Words not minced at Smithsonian boot camp

WASHINGTON — In a spartanly furnished classroom three stories below the National Mall, conspirators are hard at work.

They're conjuring up words. They'd like nothing better than to invent them, then sit back and listen to the rest of us use them.

They want this so much that each has given up five hours of a Saturday and paid upward of $120 to hear Erin McKean, the 31-year-old senior editor for Oxford University Press' American English dictionaries, talk about the life and death of language. She discusses the birth of "bling-bling," "soccer moms" and "reality TV," just a few of the phrases that have slipped into American vernacular in recent years.

She talks about staying power and burnout — take "cyberspace," for example, a word coined by author William Gibson in 1984 and now securely entrenched, compared with "information superhighway," which also has its place in the dictionary but seems to be slipping into obsolescence.
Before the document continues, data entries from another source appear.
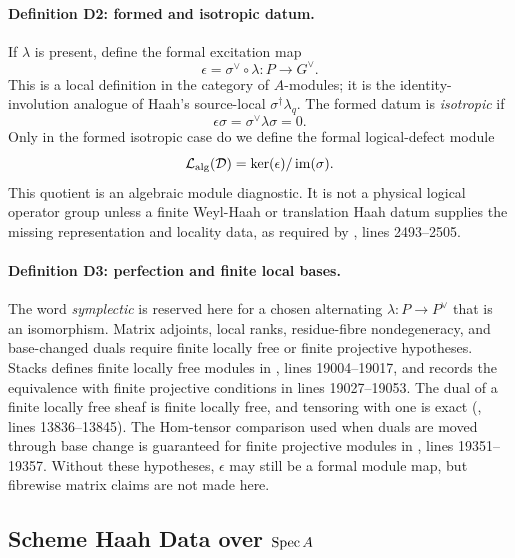 \paragraph{Definition D2: formed and isotropic datum.}
If \(\lambda\) is present, define the formal excitation map
\[
  \epsilon=\sigma^\vee\circ\lambda:P\longrightarrow G^\vee.
\]
This is a local definition in the category of \(A\)-modules; it is the
identity-involution analogue of Haah's source-local
\(\sigma^\dagger\lambda_q\).  The formed datum is \emph{isotropic} if
\[
  \epsilon\sigma=\sigma^\vee\lambda\sigma=0.
\]
Only in the formed isotropic case do we define the formal logical-defect module
\[
  \mathcal L_{\rm alg}(\mathcal D)
  =
  \ker(\epsilon)/\operatorname{im}(\sigma).
\]
This quotient is an algebraic module diagnostic.  It is not a physical logical
operator group unless a finite Weyl-Haah or translation Haah datum supplies the
missing representation and locality data, as required by
, lines 2493--2505.

\paragraph{Definition D3: perfection and finite local bases.}
The word \emph{symplectic} is reserved here for a chosen alternating
\(\lambda:P\to P^\vee\) that is an isomorphism.  Matrix adjoints, local ranks,
residue-fibre nondegeneracy, and base-changed duals require finite locally free
or finite projective hypotheses.  Stacks defines finite locally free modules in
, lines
19004--19017, and records the equivalence with finite projective conditions in
lines 19027--19053.  The dual of a finite locally free sheaf is finite locally
free, and tensoring with one is exact
(, lines
13836--13845).  The Hom-tensor comparison used when duals are moved through
base change is guaranteed for finite projective modules in
, lines
19351--19357.  Without these hypotheses, \(\epsilon\) may still be a formal
module map, but fibrewise matrix claims are not made here.

\subsection{Scheme Haah Data over \texorpdfstring{\(\Spec A\)}{Spec A}}

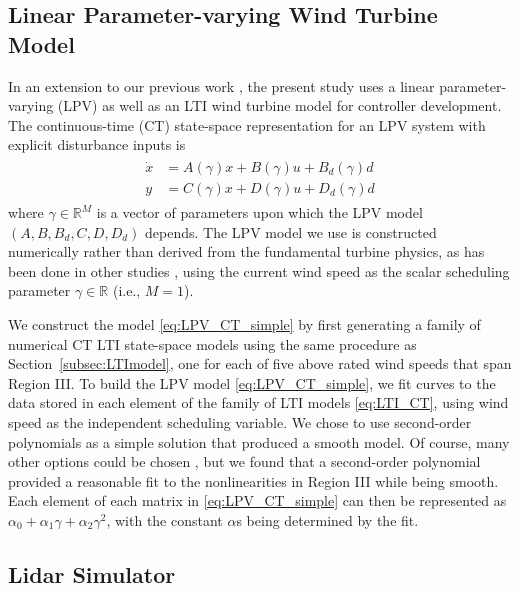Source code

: \documentclass[letterpaper, 10 pt, conference]{ieeeconf}  %
\begin{document}
\subsection{Linear Parameter-varying Wind Turbine Model}

In an extension to our previous work \cite{Sinner2018}, the present study uses a linear parameter-varying (LPV) as well as an LTI wind turbine model for controller development. The continuous-time (CT) state-space representation for an LPV system with explicit disturbance inputs is
\begin{align}\label{eq:LPV_CT_simple}
\begin{split}
\dot{x} &= A(\gamma)x + B(\gamma)u + B_d(\gamma)d \\
y &= C(\gamma)x + D(\gamma)u + D_d(\gamma)d
\end{split}
\end{align}
where $\gamma \in \mathbb{R}^M$ is a vector of parameters upon which the LPV model $(A,B,B_d,C,D,D_d)$ depends. The LPV model we use is constructed numerically rather than derived from the fundamental turbine physics, as has been done in other studies \cite{Mirzaei2016}\cite{Soltani2011}\cite{Bottasso2014}, using the current wind speed as the scalar scheduling parameter $\gamma \in \mathbb{R}$ (i.e., $M=1$).

We construct the model \eqref{eq:LPV_CT_simple} by first generating a family of numerical CT LTI state-space models using the same procedure as Section~\ref{subsec:LTImodel}, one for each of five above rated wind speeds that span Region III. To build the LPV model \eqref{eq:LPV_CT_simple}, we fit curves to the data stored in each element of the family of LTI models \eqref{eq:LTI_CT}, using wind speed as the independent scheduling variable. We chose to use second-order polynomials as a simple solution that produced a smooth model. Of course, many other options could be chosen \cite{Ossmann2017}, but we found that a second-order polynomial provided a reasonable fit to the nonlinearities in Region III while being smooth. Each element of each matrix in \eqref{eq:LPV_CT_simple} can then be represented as $\alpha_0 + \alpha_1 \gamma + \alpha_2 \gamma^2$, with the constant $\alpha$s being determined by the fit.

\subsection{Lidar Simulator}
\end{document}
"The dictionary is not a dictator, it's a mirror of what people do," she tells the 27 academics, bureaucrats, lawyers, retirees and writers who've signed on as cadets in this Smithsonian-sponsored "Word-Lover's Boot Camp." The best dictionary, McKean continues, is merely a record of the written expressions of a culture and language. Hence Oxford's listing of "hopefully," Homer Simpson's "D'oh!" and the use of "fellowship" as a verb (a usage dating from at least 1374, more than 600 years before cinema-goers fellowshipped in watching "The Lord of the Rings").

And at risk of scrambling the sensibilities of Scrabble devotees, McKean gets even more subversive: "You don't have to be in the dictionary to be a word (any more than) you don't have to be a purebred to be a dog." It's a particularly antithetical notion coming from one whose employer ambitiously aspires to include every English word in general usage since 1700 (plus any leftovers among the complete works of Shakespeare, Milton and the King James Bible).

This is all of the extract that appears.